After the not-guilty verdict in the trial of George Zimmerman for killing 17-year old Trayvon Martin, some are asking what "justice" would look like for Trayvon. The conversation about whether the criminal legal system is the 'best' way to seek accountability for harm has been ongoing for several years. It continues in the wake of this trial. Some outstanding questions include:
1. What would transformative justice look like in this case?
2. How do prison abolitionists respond to the George Zimmerman trial?
The panelists below addressed these and other questions at the Jane Addams Hull House Museum on Thursday, August 15th 2013.

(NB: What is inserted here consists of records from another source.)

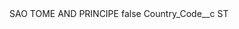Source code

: <?xml version="1.0" encoding="UTF-8"?>
<CustomMetadata xmlns="http://soap.sforce.com/2006/04/metadata" xmlns:xsi="http://www.w3.org/2001/XMLSchema-instance" xmlns:xsd="http://www.w3.org/2001/XMLSchema">
    <label>SAO TOME AND PRINCIPE</label>
    <protected>false</protected>
    <values>
        <field>Country_Code__c</field>
        <value xsi:type="xsd:string">ST</value>
    </values>
</CustomMetadata>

Dr. Erica R. Meiners is a Professor of Gender and Women’s Studies and Education at Northeastern Illinois University. She is the author of Right to be hostile: schools, prisons and the making of public enemies (2009) and articles exploring the school to prison pipeline. She is a member of her labor union, University Professionals of Illinois, and actively involved in a number of non-traditional and popular education projects including an anti-prison teaching collective (Chicago PIC Teaching Collective) and the Chicagoland Researchers and Advocates for Transformative Education (CReATE) and she is currently teaching classes at Stateville Prison and St. Leonard’s Adult High School.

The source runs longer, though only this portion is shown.